Ninguém duvida que o Brasil esteja passando por um dos momentos mais difíceis da sua história no que se refere à moralidade minimamente esperada em nossos representantes políticos. Ao longo da história, muitos foram aqueles que se dedicaram, partindo de suas ações, a mostrar que é possível um agir humano mais ético, que busque a valorização da vida e da verdadeira liberdade humanas em todos os seus aspectos. Na Igreja não é diferente!


Certa vez, interpelado por Xenofonte, que queria saber de uma vez por todas uma definição final do termo justiça, o filósofo Sócrates respondeu: “Na falta da palavra, eu faço ver o que é a justiça por meus atos”. No fundo, não há separação entre a justiça que exigimos dos poderes do Estado (Executivo, Legislativo e Judiciário) e a justiça que somos todos chamados a praticar em nossos quotidianos. Uma sociedade composta por pessoas acostumadas a infringir pequenas regras é sempre mais passível de eleger governantes que mantenham tal comportamento, mas em nível muito mais amplo.


É a transformação dessa realidade que a Igreja busca incessantemente, quando insiste na importância da formação de leigos e leigas para assumirem compromissos comunitários, como o engajamento nas pastorais e a participação nos diversos cargos públicos (Cf. EG 102). Continuar e perpetuar a obra que Jesus começou e indicou para que seus discípulos fizessem é papel de cada um, muito especialmente daqueles que, em comunhão com a Igreja fundada sobre o alicerce dos Apóstolos, proclama a necessidade do comprometimento com os pobres, igualdade social e justiça para todos.
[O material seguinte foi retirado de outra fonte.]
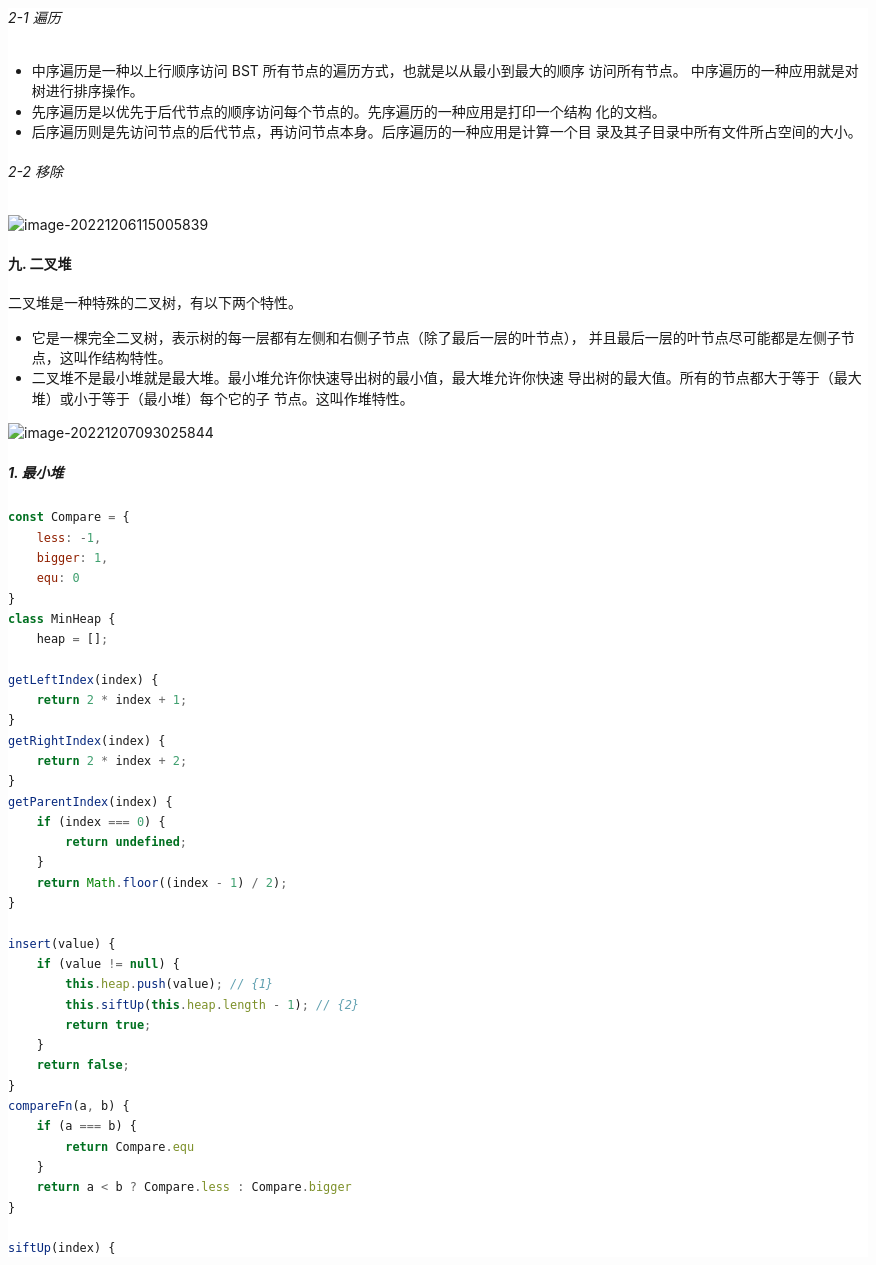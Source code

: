 

###### 2-1 遍历

- 中序遍历是一种以上行顺序访问 BST 所有节点的遍历方式，也就是以从最小到最大的顺序
  访问所有节点。 中序遍历的一种应用就是对树进行排序操作。
- 先序遍历是以优先于后代节点的顺序访问每个节点的。先序遍历的一种应用是打印一个结构
  化的文档。
- 后序遍历则是先访问节点的后代节点，再访问节点本身。后序遍历的一种应用是计算一个目
  录及其子目录中所有文件所占空间的大小。



###### 2-2 移除

![image-20221206115005839](%E7%AC%94%E8%AE%B0.assets/image-20221206115005839.png)



#### 九. 二叉堆

二叉堆是一种特殊的二叉树，有以下两个特性。 

- 它是一棵完全二叉树，表示树的每一层都有左侧和右侧子节点（除了最后一层的叶节点）， 并且最后一层的叶节点尽可能都是左侧子节点，这叫作结构特性。 
- 二叉堆不是最小堆就是最大堆。最小堆允许你快速导出树的最小值，最大堆允许你快速 导出树的最大值。所有的节点都大于等于（最大堆）或小于等于（最小堆）每个它的子 节点。这叫作堆特性。

![image-20221207093025844](%E7%AC%94%E8%AE%B0.assets/image-20221207093025844.png)

##### 1. 最小堆

```js
const Compare = {
    less: -1,
    bigger: 1,
    equ: 0
}
class MinHeap {
    heap = [];

getLeftIndex(index) {
    return 2 * index + 1;
}
getRightIndex(index) {
    return 2 * index + 2;
}
getParentIndex(index) {
    if (index === 0) {
        return undefined;
    }
    return Math.floor((index - 1) / 2);
}

insert(value) {
    if (value != null) {
        this.heap.push(value); // {1}
        this.siftUp(this.heap.length - 1); // {2}
        return true;
    }
    return false;
}
compareFn(a, b) {
    if (a === b) {
        return Compare.equ
    }
    return a < b ? Compare.less : Compare.bigger
}

siftUp(index) {
```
Não basta ao fiel acompanhar o que se tem visto pela mídia e, como “massa de manobra”, comprar ideias que muitas vezes podem não ser verdadeiras. Não basta também buscar formar-se no conhecimento sociopolítico e não praticar nada da justiça na sua comunidade, eclesial ou não. O mundo precisa de cristãos conscientes, que na hora do voto e na participação ativa na sociedade, mostrem que é possível acreditar e viver num mundo melhor e mais justo!